The second half of the book deals with the “enduring influence of angels”. What the fathers and the medieval schoolmen wrote about them, and their nature and purpose in the great scheme of things.
These were scholars who took the whole matter with appropriate seriousness. But through art, spiritual entities were brought to light, playing their role in the decorations of Gothic cathedrals, and in the process becoming physicalised. This later led to theological disputes: Joan of Arc was condemned as a heretic because of what she said about her angelic guides.
But with the coming of the 17th Century and the influence of the very varying enlightens the angels began to be moved to the margin as he describes – they were part of the monkish concepts that were being rejected. The new breed of skeins was apt to joke about the angels supporting those great wings of theirs from and making them work from a human sternum.
To many of them the symbolism of the middle ages ( so lovingly explored by writers such as Émile Mâle) were cast aside. Finally they were placed on “on the shelf” along with all the casts-offs of the past, in a sort of charity shop of the soul.

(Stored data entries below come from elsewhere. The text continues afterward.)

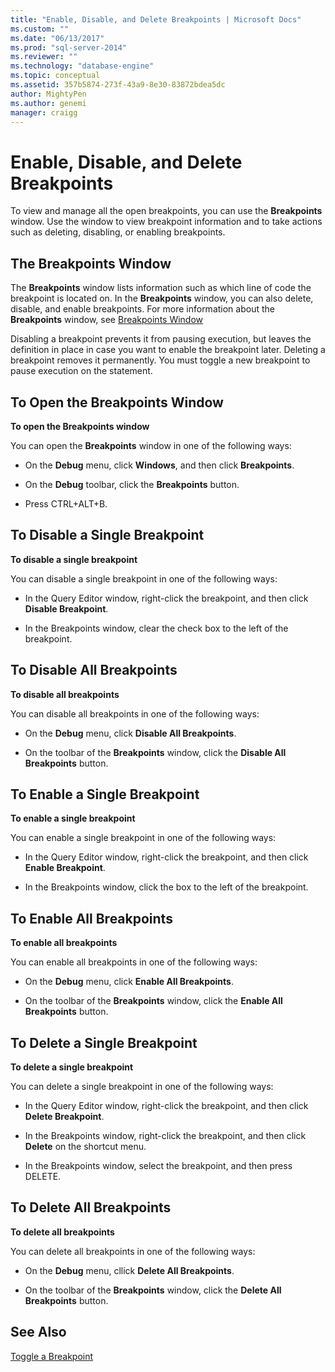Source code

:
 ```yaml
---
title: "Enable, Disable, and Delete Breakpoints | Microsoft Docs"
ms.custom: ""
ms.date: "06/13/2017"
ms.prod: "sql-server-2014"
ms.reviewer: ""
ms.technology: "database-engine"
ms.topic: conceptual
ms.assetid: 357b5874-273f-43a9-8e30-83872bdea5dc
author: MightyPen
ms.author: genemi
manager: craigg
---
```

# Enable, Disable, and Delete Breakpoints
  To view and manage all the open breakpoints, you can use the **Breakpoints** window. Use the window to view breakpoint information and to take actions such as deleting, disabling, or enabling breakpoints.  
  
## The Breakpoints Window  
 The **Breakpoints** window lists information such as which line of code the breakpoint is located on. In the **Breakpoints** window, you can also delete, disable, and enable breakpoints. For more information about the **Breakpoints** window, see [Breakpoints Window](transact-sql-debugger-breakpoints-window.md)  
  
 Disabling a breakpoint prevents it from pausing execution, but leaves the definition in place in case you want to enable the breakpoint later. Deleting a breakpoint removes it permanently. You must toggle a new breakpoint to pause execution on the statement.  
  
## To Open the Breakpoints Window  
 **To open the Breakpoints window**  
  
 You can open the **Breakpoints** window in one of the following ways:  
  
-   On the **Debug** menu, click **Windows**, and then click **Breakpoints**.  
  
-   On the **Debug** toolbar, click the **Breakpoints** button.  
  
-   Press CTRL+ALT+B.  
  
## To Disable a Single Breakpoint  
 **To disable a single breakpoint**  
  
 You can disable a single breakpoint in one of the following ways:  
  
-   In the Query Editor window, right-click the breakpoint, and then click **Disable Breakpoint**.  
  
-   In the Breakpoints window, clear the check box to the left of the breakpoint.  
  
## To Disable All Breakpoints  
 **To disable all breakpoints**  
  
 You can disable all breakpoints in one of the following ways:  
  
-   On the **Debug** menu, click **Disable All Breakpoints**.  
  
-   On the toolbar of the **Breakpoints** window, click the **Disable All Breakpoints** button.  
  
## To Enable a Single Breakpoint  
 **To enable a single breakpoint**  
  
 You can enable a single breakpoint in one of the following ways:  
  
-   In the Query Editor window, right-click the breakpoint, and then click **Enable Breakpoint**.  
  
-   In the Breakpoints window, click the box to the left of the breakpoint.  
  
## To Enable All Breakpoints  
 **To enable all breakpoints**  
  
 You can enable all breakpoints in one of the following ways:  
  
-   On the **Debug** menu, click **Enable All Breakpoints**.  
  
-   On the toolbar of the **Breakpoints** window, click the **Enable All Breakpoints** button.  
  
## To Delete a Single Breakpoint  
 **To delete a single breakpoint**  
  
 You can delete a single breakpoint in one of the following ways:  
  
-   In the Query Editor window, right-click the breakpoint, and then click **Delete Breakpoint**.  
  
-   In the Breakpoints window, right-click the breakpoint, and then click **Delete** on the shortcut menu.  
  
-   In the Breakpoints window, select the breakpoint, and then press DELETE.  
  
## To Delete All Breakpoints  
 **To delete all breakpoints**  
  
 You can delete all breakpoints in one of the following ways:  
  
-   On the **Debug** menu, cllick **Delete All Breakpoints**.  
  
-   On the toolbar of the **Breakpoints** window, click the **Delete All Breakpoints** button.  
  
## See Also  
 [Toggle a Breakpoint](../spatial/point.md)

The Church has come since the 1950s to speak less about angels. Though Stanford points out that the “Argentinean Pope Francis has a surer sense for what goes on at the grassroots of the Church [than Pope Benedict], and a corresponding affection for popular piety. He has gone some small way to rehabilitating angels”. This was in October, 2014.
Yet as he discusses in his conclusion, angels have a remarkable ability to survive. This we can accept. But what modern angelology seems to do is to change from being the messengers or rather ambassadors of God into self directing entities with in many of the recent books no mention of God at all. This is apt to praise even the most sceptical critic.

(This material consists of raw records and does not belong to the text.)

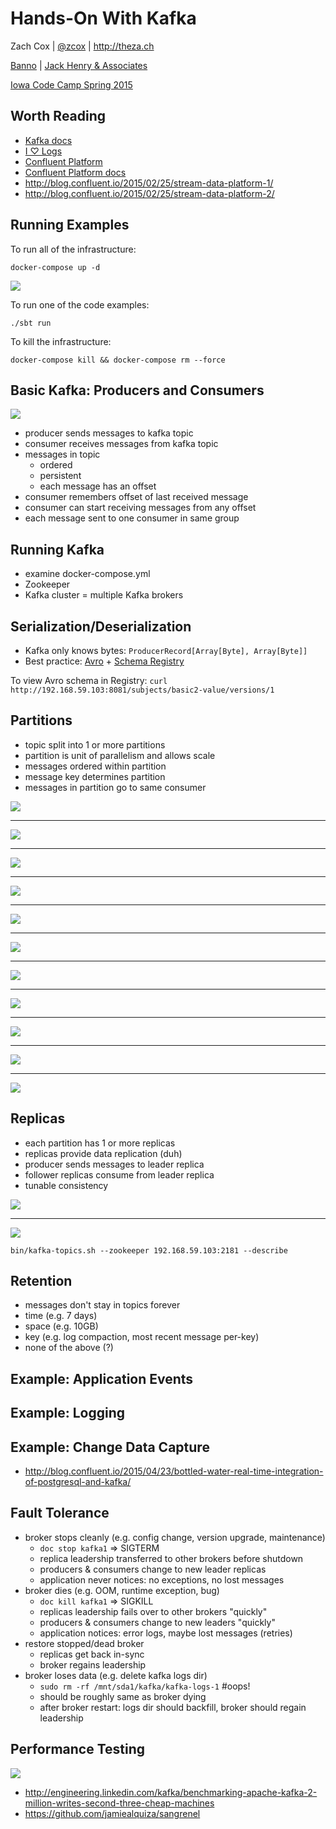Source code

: # Hands-On With Kafka

Zach Cox | [@zcox](https://twitter.com/zcox) | http://theza.ch

[Banno](https://banno.com) | [Jack Henry & Associates](https://www.jackhenry.com)

[Iowa Code Camp Spring 2015](http://iowacodecamp.com)

## Worth Reading

- [Kafka docs](http://kafka.apache.org/documentation.html)
- [I ♡ Logs](http://shop.oreilly.com/product/0636920034339.do)
- [Confluent Platform](http://confluent.io/product/)
- [Confluent Platform docs](http://confluent.io/docs/current/index.html)
- http://blog.confluent.io/2015/02/25/stream-data-platform-1/
- http://blog.confluent.io/2015/02/25/stream-data-platform-2/

## Running Examples

To run all of the infrastructure:

```
docker-compose up -d
```

![](img/boot2docker.png)

To run one of the code examples:

```
./sbt run
```

To kill the infrastructure:

```
docker-compose kill && docker-compose rm --force
```

## Basic Kafka: Producers and Consumers

![](img/kafka0.png)

- producer sends messages to kafka topic
- consumer receives messages from kafka topic
- messages in topic
  - ordered
  - persistent
  - each message has an offset
- consumer remembers offset of last received message
- consumer can start receiving messages from any offset
- each message sent to one consumer in same group

## Running Kafka

- examine docker-compose.yml
- Zookeeper
- Kafka cluster = multiple Kafka brokers

## Serialization/Deserialization

- Kafka only knows bytes: `ProducerRecord[Array[Byte], Array[Byte]]`
- Best practice: [Avro](http://avro.apache.org/) + [Schema Registry](http://confluent.io/docs/current/schema-registry/docs/intro.html)

To view Avro schema in Registry: `curl http://192.168.59.103:8081/subjects/basic2-value/versions/1`

## Partitions

- topic split into 1 or more partitions
- partition is unit of parallelism and allows scale
- messages ordered within partition
- message key determines partition
- messages in partition go to same consumer

![](img/consumer1.png)

***

![](img/consumer2.png)

***

![](img/consumer3.png)

***

![](img/consumer4.png)

***

![](img/consumer5.png)

***

![](img/consumer6.png)

***

![](img/consumer6b.png)

***

![](img/consumer7.png)

***

![](img/consumer7b.png)

***

![](img/kafka3.png)

***

![](img/kafka4.png)

## Replicas

- each partition has 1 or more replicas
- replicas provide data replication (duh)
- producer sends messages to leader replica
- follower replicas consume from leader replica
- tunable consistency

![](img/kafka5.png)

***

![](img/kafka6.png)

```
bin/kafka-topics.sh --zookeeper 192.168.59.103:2181 --describe
```

## Retention

- messages don't stay in topics forever
- time (e.g. 7 days)
- space (e.g. 10GB)
- key (e.g. log compaction, most recent message per-key)
- none of the above (?)

## Example: Application Events

## Example: Logging

## Example: Change Data Capture

- http://blog.confluent.io/2015/04/23/bottled-water-real-time-integration-of-postgresql-and-kafka/

## Fault Tolerance

- broker stops cleanly (e.g. config change, version upgrade, maintenance)
  - `doc stop kafka1` => SIGTERM
  - replica leadership transferred to other brokers before shutdown
  - producers & consumers change to new leader replicas
  - application never notices: no exceptions, no lost messages
- broker dies (e.g. OOM, runtime exception, bug)
  - `doc kill kafka1` => SIGKILL
  - replicas leadership fails over to other brokers "quickly"
  - producers & consumers change to new leaders "quickly"
  - application notices: error logs, maybe lost messages (retries)
- restore stopped/dead broker
  - replicas get back in-sync
  - broker regains leadership
- broker loses data (e.g. delete kafka logs dir)
  - `sudo rm -rf /mnt/sda1/kafka/kafka-logs-1` #oops!
  - should be roughly same as broker dying
  - after broker restart: logs dir should backfill, broker should regain leadership

## Performance Testing

![](img/kafka-linkedin-stats.png)

- http://engineering.linkedin.com/kafka/benchmarking-apache-kafka-2-million-writes-second-three-cheap-machines
- https://github.com/jamiealquiza/sangrenel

And yet…and yet there is something there for countless people. For instance I know a lady who at a most stressful moment of her life which she was nearly at her wits end, she felt, she encountered a woman in an almost empty church, a complete stanger to her, so in a moment of personal contact, spoke reassuring and uplifting words to her and she still feels altered her life, with a sudden flow of comfort and confidence.
Here certainly was “a minister of grace”. She felt she had encountered an angel, though not an angel in a traditional shapes. But then we must expert angels to present themselves in the costumes, not of ancient days, but of our own times.

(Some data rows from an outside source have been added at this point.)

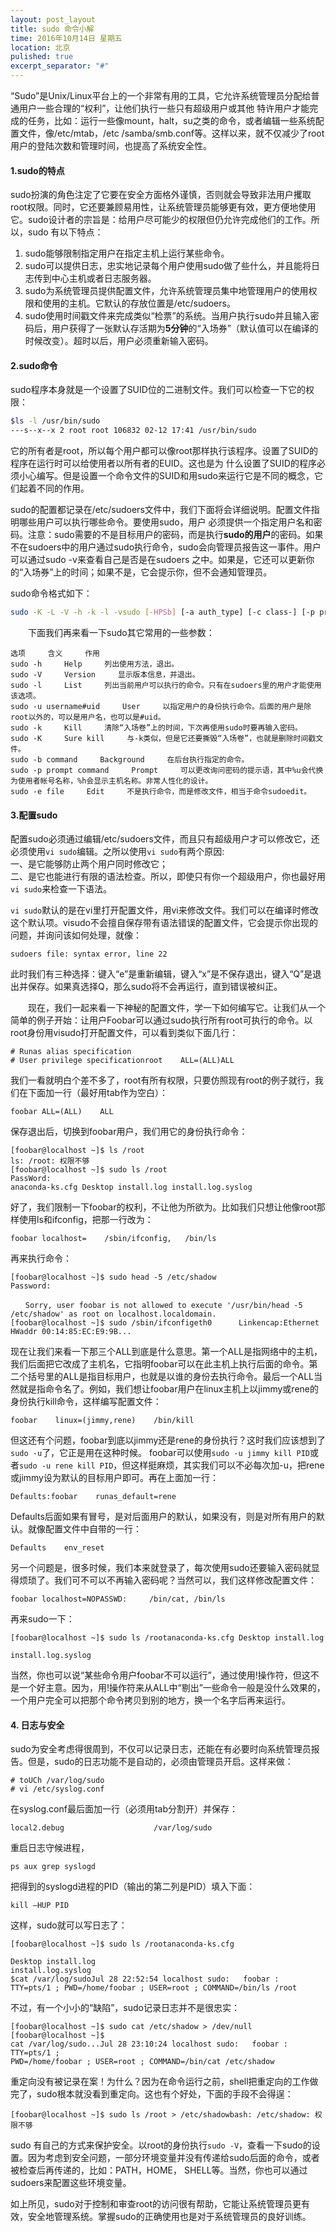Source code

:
```yaml
---
layout: post_layout
title: sudo 命令小解
time: 2016年10月14日 星期五
location: 北京
pulished: true
excerpt_separator: "#"
---
```


“Sudo”是Unix/Linux平台上的一个非常有用的工具，它允许系统管理员分配给普通用户一些合理的“权利”，让他们执行一些只有超级用户或其他 特许用户才能完成的任务，比如：运行一些像mount，halt，su之类的命令，或者编辑一些系统配置文件，像/etc/mtab，/etc /samba/smb.conf等。这样以来，就不仅减少了root用户的登陆次数和管理时间，也提高了系统安全性。

#### 1.sudo的特点

sudo扮演的角色注定了它要在安全方面格外谨慎，否则就会导致非法用户攫取root权限。同时，它还要兼顾易用性，让系统管理员能够更有效，更方便地使用它。sudo设计者的宗旨是：给用户尽可能少的权限但仍允许完成他们的工作。所以，sudo
有以下特点：

1. sudo能够限制指定用户在指定主机上运行某些命令。
2. sudo可以提供日志，忠实地记录每个用户使用sudo做了些什么，并且能将日志传到中心主机或者日志服务器。
3. sudo为系统管理员提供配置文件，允许系统管理员集中地管理用户的使用权限和使用的主机。它默认的存放位置是/etc/sudoers。
4. sudo使用时间戳文件来完成类似“检票”的系统。当用户执行sudo并且输入密码后，用户获得了一张默认存活期为**5分钟**的“入场券”（默认值可以在编译的时候改变）。超时以后，用户必须重新输入密码。

#### 2.sudo命令

sudo程序本身就是一个设置了SUID位的二进制文件。我们可以检查一下它的权限：

```bash
$ls -l /usr/bin/sudo
---s--x--x 2 root root 106832 02-12 17:41 /usr/bin/sudo
```

它的所有者是root，所以每个用户都可以像root那样执行该程序。设置了SUID的程序在运行时可以给使用者以所有者的EUID。这也是为 什么设置了SUID的程序必须小心编写。但是设置一个命令文件的SUID和用sudo来运行它是不同的概念，它们起着不同的作用。

sudo的配置都记录在/etc/sudoers文件中，我们下面将会详细说明。配置文件指明哪些用户可以执行哪些命令。要使用sudo，用户 必须提供一个指定用户名和密码。注意：sudo需要的不是目标用户的密码，而是执行**sudo的用户**的密码。如果不在sudoers中的用户通过sudo执行命令，sudo会向管理员报告这一事件。用户可以通过sudo -v来查看自己是否是在sudoers 之中。如果是，它还可以更新你的“入场券”上的时间；如果不是，它会提示你，但不会通知管理员。

sudo命令格式如下：

```bash
sudo -K -L -V -h -k -l -vsudo [-HPSb] [-a auth_type] [-c class-] [-p prompt] [-u username#uid] {-e file [...] -i -s command}
```

　　下面我们再来看一下sudo其它常用的一些参数：
  
```
选项     含义     作用
sudo -h     Help     列出使用方法，退出。
sudo -V     Version     显示版本信息，并退出。
sudo -l     List     列出当前用户可以执行的命令。只有在sudoers里的用户才能使用该选项。
sudo -u username#uid     User     以指定用户的身份执行命令。后面的用户是除root以外的，可以是用户名，也可以是#uid。
sudo -k     Kill     清除“入场卷”上的时间，下次再使用sudo时要再输入密码。
sudo -K     Sure kill     与-k类似，但是它还要撕毁“入场卷”，也就是删除时间戳文件。
sudo -b command     Background     在后台执行指定的命令。
sudo -p prompt command     Prompt     可以更改询问密码的提示语，其中%u会代换为使用者帐号名称，%h会显示主机名称。非常人性化的设计。
sudo -e file     Edit     不是执行命令，而是修改文件，相当于命令sudoedit。
```

#### 3.配置sudo

配置sudo必须通过编辑/etc/sudoers文件，而且只有超级用户才可以修改它，还必须使用`vi sudo`编辑。之所以使用`vi sudo`有两个原因:  
一、是它能够防止两个用户同时修改它；  
二、是它也能进行有限的语法检查。所以，即使只有你一个超级用户，你也最好用`vi sudo`来检查一下语法。

`vi sudo`默认的是在vi里打开配置文件，用vi来修改文件。我们可以在编译时修改这个默认项。visudo不会擅自保存带有语法错误的配置文件，它会提示你出现的问题，并询问该如何处理，就像：

```
sudoers file: syntax error, line 22
```

此时我们有三种选择：键入“e”是重新编辑，键入“x”是不保存退出，键入“Q”是退出并保存。如果真选择Q，那么sudo将不会再运行，直到错误被纠正。

　　现在，我们一起来看一下神秘的配置文件，学一下如何编写它。让我们从一个简单的例子开始：让用户Foobar可以通过sudo执行所有root可执行的命令。以root身份用visudo打开配置文件，可以看到类似下面几行：
　　
```
# Runas alias specification
# User privilege specificationroot    ALL=(ALL)ALL
```

我们一看就明白个差不多了，root有所有权限，只要仿照现有root的例子就行，我们在下面加一行（最好用tab作为空白）：

```
foobar ALL=(ALL)    ALL
```

保存退出后，切换到foobar用户，我们用它的身份执行命令：

```
[foobar@localhost ~]$ ls /root
ls: /root: 权限不够
[foobar@localhost ~]$ sudo ls /root
PassWord:
anaconda-ks.cfg Desktop install.log install.log.syslog
```

好了，我们限制一下foobar的权利，不让他为所欲为。比如我们只想让他像root那样使用ls和ifconfig，把那一行改为：

```
foobar localhost=    /sbin/ifconfig,   /bin/ls
```

再来执行命令：

```
[foobar@localhost ~]$ sudo head -5 /etc/shadow
Password:

　　Sorry, user foobar is not allowed to execute '/usr/bin/head -5 /etc/shadow' as root on localhost.localdomain.
[foobar@localhost ~]$ sudo /sbin/ifconfigeth0      Linkencap:Ethernet HWaddr 00:14:85:EC:E9:9B...
```

现在让我们来看一下那三个ALL到底是什么意思。第一个ALL是指网络中的主机，我们后面把它改成了主机名，它指明foobar可以在此主机上执行后面的命令。第二个括号里的ALL是指目标用户，也就是以谁的身份去执行命令。最后一个ALL当然就是指命令名了。例如，我们想让foobar用户在linux主机上以jimmy或rene的身份执行kill命令，这样编写配置文件：

```
foobar    linux=(jimmy,rene)    /bin/kill
```

但这还有个问题，foobar到底以jimmy还是rene的身份执行？这时我们应该想到了`sudo -u`了，它正是用在这种时候。 foobar可以使用`sudo -u jimmy kill PID`或者`sudo -u rene kill PID`，但这样挺麻烦，其实我们可以不必每次加-u，把rene或jimmy设为默认的目标用户即可。再在上面加一行：

```
Defaults:foobar    runas_default=rene
```

Defaults后面如果有冒号，是对后面用户的默认，如果没有，则是对所有用户的默认。就像配置文件中自带的一行：

```
Defaults    env_reset
```

另一个问题是，很多时候，我们本来就登录了，每次使用sudo还要输入密码就显得烦琐了。我们可不可以不再输入密码呢？当然可以，我们这样修改配置文件：

```
foobar localhost=NOPASSWD:     /bin/cat, /bin/ls
```

再来sudo一下：

```
[foobar@localhost ~]$ sudo ls /rootanaconda-ks.cfg Desktop install.log

install.log.syslog
```

当然，你也可以说“某些命令用户foobar不可以运行”，通过使用!操作符，但这不是一个好主意。因为，用!操作符来从ALL中“剔出”一些命令一般是没什么效果的，一个用户完全可以把那个命令拷贝到别的地方，换一个名字后再来运行。

#### 4. 日志与安全

sudo为安全考虑得很周到，不仅可以记录日志，还能在有必要时向系统管理员报告。但是，sudo的日志功能不是自动的，必须由管理员开启。这样来做：

```
# toUCh /var/log/sudo
# vi /etc/syslog.conf
```

在syslog.conf最后面加一行（必须用tab分割开）并保存：

```
local2.debug                    /var/log/sudo
```

重启日志守候进程，

```
ps aux grep syslogd
```

把得到的syslogd进程的PID（输出的第二列是PID）填入下面：

```
kill –HUP PID
```

这样，sudo就可以写日志了：

```
[foobar@localhost ~]$ sudo ls /rootanaconda-ks.cfg

Desktop install.log
install.log.syslog
$cat /var/log/sudoJul 28 22:52:54 localhost sudo:   foobar :
TTY=pts/1 ; PWD=/home/foobar ; USER=root ; COMMAND=/bin/ls /root
```

不过，有一个小小的“缺陷”，sudo记录日志并不是很忠实：

```
[foobar@localhost ~]$ sudo cat /etc/shadow > /dev/null
[foobar@localhost ~]$
cat /var/log/sudo...Jul 28 23:10:24 localhost sudo:   foobar : TTY=pts/1 ;
PWD=/home/foobar ; USER=root ; COMMAND=/bin/cat /etc/shadow
```

重定向没有被记录在案！为什么？因为在命令运行之前，shell把重定向的工作做完了，sudo根本就没看到重定向。这也有个好处，下面的手段不会得逞：

```
[foobar@localhost ~]$ sudo ls /root > /etc/shadowbash: /etc/shadow: 权限不够
```

sudo 有自己的方式来保护安全。以root的身份执行`sudo
-V`，查看一下sudo的设置。因为考虑到安全问题，一部分环境变量并没有传递给sudo后面的命令，或者被检查后再传递的，比如：PATH，HOME，
SHELL等。当然，你也可以通过sudoers来配置这些环境变量。

如上所见，sudo对于控制和审查root的访问很有帮助，它能让系统管理员更有效，安全地管理系统。掌握sudo的正确使用也是对于系统管理员的良好训练。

If I understand the tradition rightly angels were conceived as God’s messengers, they did not speak for themselves, they were in fact the ambassadors of God, the porte paroles of the divine. They cannot be expected to have actual wings; that was symbolism; the reality may well be very different. They will have what Hamlet called “a questionable shape”, an appearance that can be talked with, suitable for our day.
The angel passed out of that lady’s life, its business done. But the effect on her and her family remained. Perhaps in daily life many may (in the words of Hebrews 13:2) in this way entertain angels unaware.
So when considering all that Peter Stanford has written, I have one final thought.
Perhaps we should treat everyone we meet as potentially an angel in disguise, or simply in modern dress. What a change that would make to the world as a whole!